A reset button, in fact. A time out for routine maintenance. A release valve. Something! A chance for relief from this building energy.
My own body tells me I need this: with relief, tension-held muscles relax– ones I didn’t know had locked into position creak into a new freedom. Tears come. Deep sobbing. When my body finally settles into peace, it’s possible to think again, examine reality with fresh eyes. Form new vision and set new goals, maybe form new beliefs to help guide me through this new reality. or this same reality viewed with a different lens.
We are on a brink here. I’m curious and I’m worried and I’m praying more than I ever have for guidance in what to do. Our country–and maybe it’s our whole planet–cannot keep on like it is without breaking. I’m still reading the New Testament with my sisters, and sometimes Paul’s words seem perfect.

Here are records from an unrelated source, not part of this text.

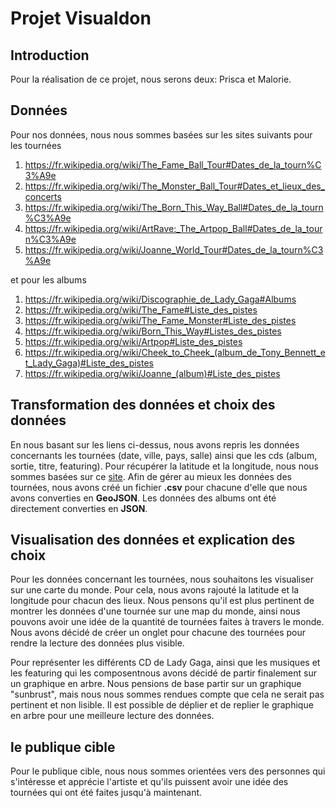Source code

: # Projet Visualdon

## Introduction

Pour la réalisation de ce projet, nous serons deux: Prisca et Malorie.

## Données

Pour nos données, nous nous sommes basées sur les sites suivants pour les tournées

1. https://fr.wikipedia.org/wiki/The_Fame_Ball_Tour#Dates_de_la_tourn%C3%A9e
2. https://fr.wikipedia.org/wiki/The_Monster_Ball_Tour#Dates_et_lieux_des_concerts
3. https://fr.wikipedia.org/wiki/The_Born_This_Way_Ball#Dates_de_la_tourn%C3%A9e
4. https://fr.wikipedia.org/wiki/ArtRave:_The_Artpop_Ball#Dates_de_la_tourn%C3%A9e
5. https://fr.wikipedia.org/wiki/Joanne_World_Tour#Dates_de_la_tourn%C3%A9e

et pour les albums
1. https://fr.wikipedia.org/wiki/Discographie_de_Lady_Gaga#Albums
2. https://fr.wikipedia.org/wiki/The_Fame#Liste_des_pistes
3. https://fr.wikipedia.org/wiki/The_Fame_Monster#Liste_des_pistes
4. https://fr.wikipedia.org/wiki/Born_This_Way#Listes_des_pistes
5. https://fr.wikipedia.org/wiki/Artpop#Liste_des_pistes
6. https://fr.wikipedia.org/wiki/Cheek_to_Cheek_(album_de_Tony_Bennett_et_Lady_Gaga)#Liste_des_pistes
7. https://fr.wikipedia.org/wiki/Joanne_(album)#Liste_des_pistes

## Transformation des données et choix des données

En nous basant sur les liens ci-dessus, nous avons repris les données concernants les tournées (date, ville, pays, salle) ainsi que les cds (album, sortie, titre, featuring). Pour récupérer la latitude et la longitude, nous nous sommes basées sur ce [site](https://www.gps-longitude-latitude.net). Afin de gérer au mieux les données des tournées, nous avons créé un fichier **.csv** pour chacune d'elle que nous avons converties en **GeoJSON**. Les données des albums ont été directement converties en **JSON**.

## Visualisation des données et explication des choix

Pour les données concernant les tournées, nous souhaitons les visualiser sur une carte du monde. Pour cela, nous avons rajouté la latitude et la longitude pour chacun des lieux. Nous pensons qu'il est plus pertinent de montrer les données d'une tournée sur une map du monde, ainsi nous pouvons avoir une idée de la quantité de tournées faites à travers le monde. Nous avons décidé de créer un onglet pour chacune des tournées pour rendre la lecture des données plus visible.

Pour représenter les différents CD de Lady Gaga, ainsi que les musiques et les featuring qui les composentnous avons décidé de partir finalement sur un graphique en arbre. Nous pensions de base partir sur un graphique "sunbrust", mais nous nous sommes rendues compte que cela ne serait pas pertinent et non lisible. Il est possible de déplier et de replier le graphique en arbre pour une meilleure lecture des données.

## le publique cible

Pour le publique cible, nous nous sommes orientées vers des personnes qui s'intéresse et apprécie l'artiste et qu'ils puissent avoir une idée des tournées qui ont été faites jusqu'à maintenant.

In hope we are saved. Now hope that is seen is not hope, because who hopes for what he sees? But if we hope for what we do not see, we eagerly wait for it with endurance. In the same way, the Spirit helps us in our weakness, for we do not know how we should pray, but the Spirit himself intercedes for us with inexpressible groanings.”–Romans 8:24-26
I love that last, “inexpressible groanings.” It makes me smile. It makes me think of something I might read in The 13 Clocks by James Thurber (a childhood favorite). It makes me think that God is on my side, groaning along with me, groaning FOR me in fact.
How hard these times are for us all! It brings me some peace to think God will provide all the inexpressible groanings we need in these crazy times. My job is to keep my hope intact, which I think is another way of saying my faith strong. The reset button is out there, for me and for my world. I HOPE my heart opens to understanding where that reset button might be, what it might look like, and what I can do to press it.